Background Aedes aegypti and Aedes albopictus are primary vectors of emerging or re-emerging arboviruses that threaten public health worldwide. Many efforts have been made to develop interventions to control these Aedes species populations. Still, countries in the Latin America and the Caribbean (LAC) region struggle to create/design/develop sustainable and effective control strategies. This scoping review synthesises evidence concerning the effectiveness of Ae. aegypti and Ae. albopictus prevention and control interventions performed in LAC (2000–2021). The findings can be used to evaluate, compare and develop more effective control strategies. Methodology The review is based on the methodology by Joanna Briggs Institute for conducting a scoping review. The MEDLINE (via PubMed and Web of Science), Cochrane Library, Scopus, EMBASE and ScienceDirect databases were used to search for articles. Grey literature was searched from governmental and non-governmental organisation websites. Four reviewers independently screened all titles and abstracts and full-text of the articles using the Rayyan web application, based on pre-defined eligibility criteria.
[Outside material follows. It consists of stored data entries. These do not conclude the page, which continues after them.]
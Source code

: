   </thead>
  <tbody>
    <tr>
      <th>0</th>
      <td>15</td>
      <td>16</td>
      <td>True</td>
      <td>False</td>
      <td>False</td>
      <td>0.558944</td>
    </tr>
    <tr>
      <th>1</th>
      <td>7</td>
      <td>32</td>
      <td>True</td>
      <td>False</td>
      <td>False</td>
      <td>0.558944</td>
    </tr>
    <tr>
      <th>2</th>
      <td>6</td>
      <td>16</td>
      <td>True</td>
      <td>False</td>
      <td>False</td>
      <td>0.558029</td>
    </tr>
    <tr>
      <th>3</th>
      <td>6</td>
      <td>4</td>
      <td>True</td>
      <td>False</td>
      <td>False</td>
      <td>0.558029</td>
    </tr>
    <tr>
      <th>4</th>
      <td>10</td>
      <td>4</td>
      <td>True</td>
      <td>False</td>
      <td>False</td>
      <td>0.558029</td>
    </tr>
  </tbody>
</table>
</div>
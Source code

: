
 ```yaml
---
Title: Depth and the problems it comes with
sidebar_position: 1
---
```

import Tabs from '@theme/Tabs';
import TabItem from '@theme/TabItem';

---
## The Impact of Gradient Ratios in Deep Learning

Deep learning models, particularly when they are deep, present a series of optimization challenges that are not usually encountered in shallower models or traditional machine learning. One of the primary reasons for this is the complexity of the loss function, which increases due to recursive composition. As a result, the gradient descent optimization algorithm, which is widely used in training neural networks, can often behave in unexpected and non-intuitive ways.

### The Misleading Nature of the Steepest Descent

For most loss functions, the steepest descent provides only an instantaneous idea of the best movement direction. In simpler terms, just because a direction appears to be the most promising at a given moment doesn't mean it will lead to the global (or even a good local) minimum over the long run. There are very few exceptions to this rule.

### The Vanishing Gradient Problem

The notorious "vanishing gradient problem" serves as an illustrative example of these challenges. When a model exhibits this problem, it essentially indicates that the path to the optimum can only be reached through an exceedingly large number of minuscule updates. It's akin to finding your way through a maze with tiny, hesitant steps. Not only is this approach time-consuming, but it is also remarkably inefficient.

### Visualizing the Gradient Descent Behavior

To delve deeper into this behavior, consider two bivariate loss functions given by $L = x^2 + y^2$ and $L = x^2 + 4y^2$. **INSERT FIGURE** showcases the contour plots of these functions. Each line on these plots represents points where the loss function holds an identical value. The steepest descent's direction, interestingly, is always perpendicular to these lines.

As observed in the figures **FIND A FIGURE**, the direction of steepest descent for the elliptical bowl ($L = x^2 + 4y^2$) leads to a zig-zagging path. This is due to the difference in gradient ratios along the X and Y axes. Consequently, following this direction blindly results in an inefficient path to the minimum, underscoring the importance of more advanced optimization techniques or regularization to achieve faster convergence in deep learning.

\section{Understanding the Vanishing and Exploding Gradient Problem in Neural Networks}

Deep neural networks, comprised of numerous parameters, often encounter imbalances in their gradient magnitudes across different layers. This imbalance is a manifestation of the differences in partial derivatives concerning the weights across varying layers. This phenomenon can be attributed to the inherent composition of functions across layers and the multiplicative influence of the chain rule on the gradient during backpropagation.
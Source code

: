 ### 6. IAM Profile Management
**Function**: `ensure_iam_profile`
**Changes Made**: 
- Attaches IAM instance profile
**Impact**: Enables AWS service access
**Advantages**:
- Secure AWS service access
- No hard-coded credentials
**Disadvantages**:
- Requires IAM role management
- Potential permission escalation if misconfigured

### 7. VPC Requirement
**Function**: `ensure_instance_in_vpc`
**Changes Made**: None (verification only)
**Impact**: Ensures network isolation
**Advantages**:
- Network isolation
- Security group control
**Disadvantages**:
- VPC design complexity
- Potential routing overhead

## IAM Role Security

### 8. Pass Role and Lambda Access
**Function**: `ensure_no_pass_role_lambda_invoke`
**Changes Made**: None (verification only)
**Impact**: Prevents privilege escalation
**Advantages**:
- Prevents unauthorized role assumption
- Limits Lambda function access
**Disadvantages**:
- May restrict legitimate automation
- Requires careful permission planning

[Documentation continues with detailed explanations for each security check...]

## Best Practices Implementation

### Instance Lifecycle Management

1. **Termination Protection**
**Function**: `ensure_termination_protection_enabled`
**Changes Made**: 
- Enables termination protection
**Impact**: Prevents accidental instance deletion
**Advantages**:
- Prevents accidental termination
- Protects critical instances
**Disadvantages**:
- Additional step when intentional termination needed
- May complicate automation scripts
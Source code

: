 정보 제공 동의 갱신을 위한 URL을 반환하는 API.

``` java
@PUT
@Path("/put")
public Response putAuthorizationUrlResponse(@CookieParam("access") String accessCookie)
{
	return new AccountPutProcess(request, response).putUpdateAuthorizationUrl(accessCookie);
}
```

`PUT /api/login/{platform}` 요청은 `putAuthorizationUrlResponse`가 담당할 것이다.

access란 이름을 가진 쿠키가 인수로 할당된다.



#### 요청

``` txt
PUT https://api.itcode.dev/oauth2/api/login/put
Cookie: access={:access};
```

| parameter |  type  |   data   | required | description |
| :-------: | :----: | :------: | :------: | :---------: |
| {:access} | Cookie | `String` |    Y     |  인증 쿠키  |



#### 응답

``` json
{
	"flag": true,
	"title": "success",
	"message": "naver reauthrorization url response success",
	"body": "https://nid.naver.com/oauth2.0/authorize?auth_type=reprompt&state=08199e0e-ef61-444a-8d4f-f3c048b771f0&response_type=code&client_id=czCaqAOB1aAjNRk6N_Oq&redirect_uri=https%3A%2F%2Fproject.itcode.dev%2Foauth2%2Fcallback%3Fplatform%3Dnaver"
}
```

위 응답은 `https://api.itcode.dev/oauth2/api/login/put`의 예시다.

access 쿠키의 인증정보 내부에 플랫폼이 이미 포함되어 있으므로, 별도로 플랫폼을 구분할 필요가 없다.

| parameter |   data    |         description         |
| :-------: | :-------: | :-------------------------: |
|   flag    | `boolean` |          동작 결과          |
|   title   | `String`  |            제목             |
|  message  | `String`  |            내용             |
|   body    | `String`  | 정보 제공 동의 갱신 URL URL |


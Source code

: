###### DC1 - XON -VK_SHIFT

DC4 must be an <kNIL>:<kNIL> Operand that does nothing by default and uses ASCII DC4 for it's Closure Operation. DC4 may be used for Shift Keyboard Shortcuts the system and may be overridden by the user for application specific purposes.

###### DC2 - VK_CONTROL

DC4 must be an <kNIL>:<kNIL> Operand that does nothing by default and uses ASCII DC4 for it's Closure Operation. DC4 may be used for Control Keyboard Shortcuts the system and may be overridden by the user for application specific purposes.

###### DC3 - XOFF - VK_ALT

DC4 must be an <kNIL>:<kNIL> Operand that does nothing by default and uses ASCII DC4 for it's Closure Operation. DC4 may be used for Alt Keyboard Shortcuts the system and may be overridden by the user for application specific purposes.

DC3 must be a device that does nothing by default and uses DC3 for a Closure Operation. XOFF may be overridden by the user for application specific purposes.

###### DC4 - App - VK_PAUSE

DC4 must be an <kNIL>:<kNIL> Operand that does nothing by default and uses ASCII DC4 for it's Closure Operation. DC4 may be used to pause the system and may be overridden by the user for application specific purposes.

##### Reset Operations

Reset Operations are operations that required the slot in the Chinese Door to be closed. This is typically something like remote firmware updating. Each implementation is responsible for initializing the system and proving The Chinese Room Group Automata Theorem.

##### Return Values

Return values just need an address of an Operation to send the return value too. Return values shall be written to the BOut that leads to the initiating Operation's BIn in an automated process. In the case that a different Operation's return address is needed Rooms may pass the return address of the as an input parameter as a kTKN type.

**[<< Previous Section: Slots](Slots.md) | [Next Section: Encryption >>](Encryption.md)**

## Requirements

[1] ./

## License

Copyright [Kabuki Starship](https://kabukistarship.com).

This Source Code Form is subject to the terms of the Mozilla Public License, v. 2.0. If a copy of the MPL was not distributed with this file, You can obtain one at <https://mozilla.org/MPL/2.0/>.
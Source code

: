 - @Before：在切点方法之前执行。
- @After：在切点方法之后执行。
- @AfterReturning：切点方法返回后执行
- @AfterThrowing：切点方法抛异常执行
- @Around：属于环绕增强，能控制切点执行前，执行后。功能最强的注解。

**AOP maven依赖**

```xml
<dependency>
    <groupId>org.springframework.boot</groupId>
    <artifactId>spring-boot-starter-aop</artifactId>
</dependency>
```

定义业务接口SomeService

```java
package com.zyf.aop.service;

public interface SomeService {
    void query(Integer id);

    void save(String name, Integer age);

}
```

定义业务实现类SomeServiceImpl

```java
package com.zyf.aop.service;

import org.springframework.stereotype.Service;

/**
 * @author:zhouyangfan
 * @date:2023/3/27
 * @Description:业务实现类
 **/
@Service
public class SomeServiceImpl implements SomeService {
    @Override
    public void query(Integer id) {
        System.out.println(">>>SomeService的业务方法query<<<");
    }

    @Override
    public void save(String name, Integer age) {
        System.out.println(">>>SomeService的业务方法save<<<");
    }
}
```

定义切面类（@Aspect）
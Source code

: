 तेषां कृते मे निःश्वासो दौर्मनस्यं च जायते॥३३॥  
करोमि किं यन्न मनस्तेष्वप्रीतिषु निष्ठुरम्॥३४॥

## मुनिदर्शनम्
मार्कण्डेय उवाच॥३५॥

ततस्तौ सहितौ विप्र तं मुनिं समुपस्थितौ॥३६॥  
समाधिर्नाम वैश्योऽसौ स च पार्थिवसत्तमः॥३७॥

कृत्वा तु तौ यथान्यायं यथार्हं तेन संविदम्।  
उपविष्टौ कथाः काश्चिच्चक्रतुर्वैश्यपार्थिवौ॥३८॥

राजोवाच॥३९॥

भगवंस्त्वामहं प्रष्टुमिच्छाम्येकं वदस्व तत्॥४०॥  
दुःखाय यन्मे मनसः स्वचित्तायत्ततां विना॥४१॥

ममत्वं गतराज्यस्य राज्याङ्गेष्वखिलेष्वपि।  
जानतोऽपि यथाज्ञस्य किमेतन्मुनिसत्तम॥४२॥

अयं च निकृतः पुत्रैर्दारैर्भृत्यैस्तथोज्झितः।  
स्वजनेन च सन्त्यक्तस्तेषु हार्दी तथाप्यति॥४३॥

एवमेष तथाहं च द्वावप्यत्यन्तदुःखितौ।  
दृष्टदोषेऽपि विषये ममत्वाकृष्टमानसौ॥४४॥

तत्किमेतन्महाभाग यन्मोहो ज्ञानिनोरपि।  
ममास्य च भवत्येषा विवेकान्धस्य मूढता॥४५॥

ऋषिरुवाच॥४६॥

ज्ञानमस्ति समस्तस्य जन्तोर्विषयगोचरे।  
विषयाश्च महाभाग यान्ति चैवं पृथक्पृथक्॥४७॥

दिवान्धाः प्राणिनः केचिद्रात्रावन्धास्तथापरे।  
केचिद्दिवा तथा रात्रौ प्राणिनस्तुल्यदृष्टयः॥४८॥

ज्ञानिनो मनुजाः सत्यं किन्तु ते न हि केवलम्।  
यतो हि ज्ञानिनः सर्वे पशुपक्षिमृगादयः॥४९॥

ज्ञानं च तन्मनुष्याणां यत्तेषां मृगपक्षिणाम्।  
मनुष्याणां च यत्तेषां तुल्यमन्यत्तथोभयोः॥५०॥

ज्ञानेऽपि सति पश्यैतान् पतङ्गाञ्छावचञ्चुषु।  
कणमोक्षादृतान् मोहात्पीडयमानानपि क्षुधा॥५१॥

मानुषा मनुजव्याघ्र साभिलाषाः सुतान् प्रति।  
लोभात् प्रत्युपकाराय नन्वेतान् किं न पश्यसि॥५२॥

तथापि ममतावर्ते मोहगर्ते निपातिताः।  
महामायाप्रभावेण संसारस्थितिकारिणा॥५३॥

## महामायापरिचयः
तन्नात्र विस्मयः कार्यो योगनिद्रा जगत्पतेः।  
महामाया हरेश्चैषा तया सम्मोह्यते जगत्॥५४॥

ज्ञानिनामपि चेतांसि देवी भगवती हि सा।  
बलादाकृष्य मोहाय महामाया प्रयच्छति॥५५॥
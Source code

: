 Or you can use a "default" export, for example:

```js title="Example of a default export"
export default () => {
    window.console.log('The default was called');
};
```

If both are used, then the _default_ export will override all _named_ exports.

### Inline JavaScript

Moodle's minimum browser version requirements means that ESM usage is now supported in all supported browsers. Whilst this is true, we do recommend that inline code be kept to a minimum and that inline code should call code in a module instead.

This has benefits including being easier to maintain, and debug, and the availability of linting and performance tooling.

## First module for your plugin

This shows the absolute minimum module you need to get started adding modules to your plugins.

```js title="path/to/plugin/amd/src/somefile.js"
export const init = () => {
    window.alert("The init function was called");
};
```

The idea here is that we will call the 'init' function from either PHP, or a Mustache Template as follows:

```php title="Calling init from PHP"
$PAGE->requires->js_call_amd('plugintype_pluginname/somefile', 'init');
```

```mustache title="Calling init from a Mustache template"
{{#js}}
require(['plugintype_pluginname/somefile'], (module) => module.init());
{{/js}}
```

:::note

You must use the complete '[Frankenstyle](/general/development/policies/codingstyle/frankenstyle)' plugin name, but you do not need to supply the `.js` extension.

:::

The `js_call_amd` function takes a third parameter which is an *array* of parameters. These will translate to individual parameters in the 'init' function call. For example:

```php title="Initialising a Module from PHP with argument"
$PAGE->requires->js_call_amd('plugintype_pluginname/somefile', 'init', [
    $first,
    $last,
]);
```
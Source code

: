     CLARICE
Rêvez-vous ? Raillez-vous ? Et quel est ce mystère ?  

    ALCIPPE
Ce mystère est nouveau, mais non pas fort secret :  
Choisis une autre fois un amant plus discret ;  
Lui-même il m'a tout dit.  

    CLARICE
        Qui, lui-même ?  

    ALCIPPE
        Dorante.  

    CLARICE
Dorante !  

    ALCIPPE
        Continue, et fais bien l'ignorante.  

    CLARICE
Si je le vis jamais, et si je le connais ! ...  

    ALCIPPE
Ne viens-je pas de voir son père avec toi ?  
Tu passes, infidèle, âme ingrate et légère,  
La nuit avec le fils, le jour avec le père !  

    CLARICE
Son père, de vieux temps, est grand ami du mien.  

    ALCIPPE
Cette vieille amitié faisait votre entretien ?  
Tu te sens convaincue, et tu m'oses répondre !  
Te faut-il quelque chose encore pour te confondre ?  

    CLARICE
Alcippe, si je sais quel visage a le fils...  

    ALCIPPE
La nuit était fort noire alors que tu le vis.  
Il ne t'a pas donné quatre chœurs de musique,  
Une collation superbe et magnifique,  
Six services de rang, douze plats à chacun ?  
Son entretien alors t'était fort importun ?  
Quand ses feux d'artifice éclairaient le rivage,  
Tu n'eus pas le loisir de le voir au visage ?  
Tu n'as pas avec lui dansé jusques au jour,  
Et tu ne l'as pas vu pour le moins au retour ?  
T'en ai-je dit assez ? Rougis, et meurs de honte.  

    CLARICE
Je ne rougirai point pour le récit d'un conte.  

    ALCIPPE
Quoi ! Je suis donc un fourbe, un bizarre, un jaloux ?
Results A total of 122 publications were included in the review. Most studies focused on dengue virus infection and data on Ae. aegypti. Entomological data were mainly used to determine the intervention’s effectiveness. An integrated control intervention was the most commonly employed strategy in both regions. Biological control measures, environmental management, and health education campaigns on community participation achieved more sustainable results than an intervention where only a chemical control measure was used. Challenges to implementing interventions were insufficient financial support, resources, workforce, intersectoral collaboration and legislation. Conclusions Based on the synthesised data, an integrated vector (Aedes) management focused on community participation seems to be the most effective approach to mitigate Aedes-borne infectious diseases. Maintaining the approach’s effect remains challenging as it requires multisectoral and multi-disciplinary team engagement and active community participation. Future research needs to address the barriers to program implementation and maintenance as data on this topic is lacking.